Little Fish in a Giant pond

Thursday, January 03, 2008

When is a promise fulfilled?

By now just about everyone is aware that the GST has officially been cut from 6% to 5%, thereby fulfilling Prime Minister Stephen Harper's election promise to cut the GST by 2% (it was at 7% when he was elected). There is considerable debate right now about the move, as many in the opposition have been suggesting that an income tax cut would have been more fair, but for the moment at least I don't really want to get into the soundness of this decision as I'm not exactly an expert on fiscal policy and it is without a doubt a very complicated subject. What really catches my attention is the notion of when a promise is kept. In politics, the failure to keep a promise can be lethal to a candidate or party's electoral success (though this is not always the case).

Whenever former Prime Minister Jean Chrétien was confronted about not eliminating the GST, he was always quick to reply that he never promised to eliminate the GST, only that he would replace it, which is what the first Red Book stated he would do. Of course by now, many of us are probably familiar with the famous clip from This Hour Has 22 Minutes, in which appeared various clips of Chrétien promising that the GST would be gone.

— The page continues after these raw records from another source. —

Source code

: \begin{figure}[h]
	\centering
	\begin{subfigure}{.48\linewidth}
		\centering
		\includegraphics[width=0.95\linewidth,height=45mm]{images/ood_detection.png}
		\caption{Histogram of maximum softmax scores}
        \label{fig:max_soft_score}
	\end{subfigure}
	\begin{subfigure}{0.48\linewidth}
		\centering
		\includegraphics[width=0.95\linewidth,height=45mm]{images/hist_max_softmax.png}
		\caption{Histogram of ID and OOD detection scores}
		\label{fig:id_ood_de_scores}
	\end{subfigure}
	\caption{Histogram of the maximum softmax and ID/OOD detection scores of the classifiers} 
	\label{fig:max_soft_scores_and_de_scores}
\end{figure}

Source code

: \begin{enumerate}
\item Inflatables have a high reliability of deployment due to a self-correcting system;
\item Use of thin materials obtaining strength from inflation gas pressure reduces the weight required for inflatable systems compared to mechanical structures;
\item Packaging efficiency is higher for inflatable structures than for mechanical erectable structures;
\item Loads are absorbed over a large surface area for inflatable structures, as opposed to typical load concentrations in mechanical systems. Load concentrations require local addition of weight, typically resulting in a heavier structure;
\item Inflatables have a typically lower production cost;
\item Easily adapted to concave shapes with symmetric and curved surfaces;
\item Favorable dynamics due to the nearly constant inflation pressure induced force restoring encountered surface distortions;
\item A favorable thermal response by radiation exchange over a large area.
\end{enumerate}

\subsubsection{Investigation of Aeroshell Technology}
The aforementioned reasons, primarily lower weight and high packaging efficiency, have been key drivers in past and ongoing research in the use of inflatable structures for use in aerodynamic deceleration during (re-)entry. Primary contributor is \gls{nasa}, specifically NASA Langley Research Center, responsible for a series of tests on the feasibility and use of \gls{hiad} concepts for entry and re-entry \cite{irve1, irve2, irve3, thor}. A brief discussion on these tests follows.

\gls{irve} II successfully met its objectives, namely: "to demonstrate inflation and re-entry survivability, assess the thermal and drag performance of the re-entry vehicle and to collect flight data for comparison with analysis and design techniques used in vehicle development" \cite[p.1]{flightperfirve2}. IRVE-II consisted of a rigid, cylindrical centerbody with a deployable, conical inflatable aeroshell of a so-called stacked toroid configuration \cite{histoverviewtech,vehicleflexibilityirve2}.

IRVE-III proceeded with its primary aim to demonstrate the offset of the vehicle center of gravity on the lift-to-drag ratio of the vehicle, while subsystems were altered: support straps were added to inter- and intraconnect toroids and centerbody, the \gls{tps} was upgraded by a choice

To be fair, if something is replaced, it is gone, and in some cases, Chrétien actually managed to reduce the overall sales taxes that are paid in certain provinces by merging the GST with the provincial sales tax. Evidently Canadian voters either accepted the explanation or found it in their hearts to forgive Chrétien because they granted him a second majority in 1997 and a third in 2000.

More recently, Ontario Premier Dalton McGuinty faced heavy criticism during the fall 2007 elections (as well as throughout his mandate, which began in 2003) for having raised provincial income taxes via the reviled "health premium". McGuinty justified this reversal by referring to an independant audit of the province's finances, which revealed that Ontario was actually running a deficit of several billion dollars, even though the previous government under Conservatives Mike Harris and Ernie Eves had reported the budget to be balanced. Evidently, Ontario voters considered this to be an acceptable excuse, since they granted McGuinty another majority in October.

On the other hand, one of the major issues in the last Québec election, was premier Jean Charest's not having reduced income taxes as he had promised to do when elected with a majority government in 2003. As a result, his majority government was reduced to a minority government.

Now the current Prime Minister of Canada, Stephen Harper, has made good on one of his election promises by reducing the GST by 2%. Just the same, Harper has already come under heavy fire for having broken his promise not to tax income trusts, as well as for having broken his promise to honour the Atlantic Accord. Harper seems to have taken lessons from Chrétien, by claiming that neither act constitutes a breach of an election promise. He and his finance Minster, Jim Flaherty, are both denying that they are taxing income trusts, and that the funding formula they recently adopted constitues a breach of the Atlantic Accord. He even managed to talk Nova Scotia into a new agreement, but Newfoundland and Labrador Premier Danny Williams is still slamming the federal government for having broken its promise.

Considering the enormous victory Williams recently won in his own provincial elections, the PM is in for one Hell of a fight if he intends to win any seats in Newfoundland. There is also some doubt that things will go over quite so smoothly in Nova Scotia as well, since despite being booted from the Conservative caucus for having voted against the budget that contained the disputed funding formula, Nova Scotia MP Bill Casey has since been re-nominated by his riding association, which of course was not accepted by the party. Casey will likely run as an independent, and may become the next Chuck Cadman (may he rest in peace). Right now it is hard to tell whether or not the entire province of Nova Scotia will punish Harper's Conservatives. In fact even Casey is not assured victory. With a possible federal elction due this Spring, it will be interesting to see whether or not Harper is able to appear as a man of his word, or if he is blasted for not keeping his promise. As with everything else in politics, perception is everything.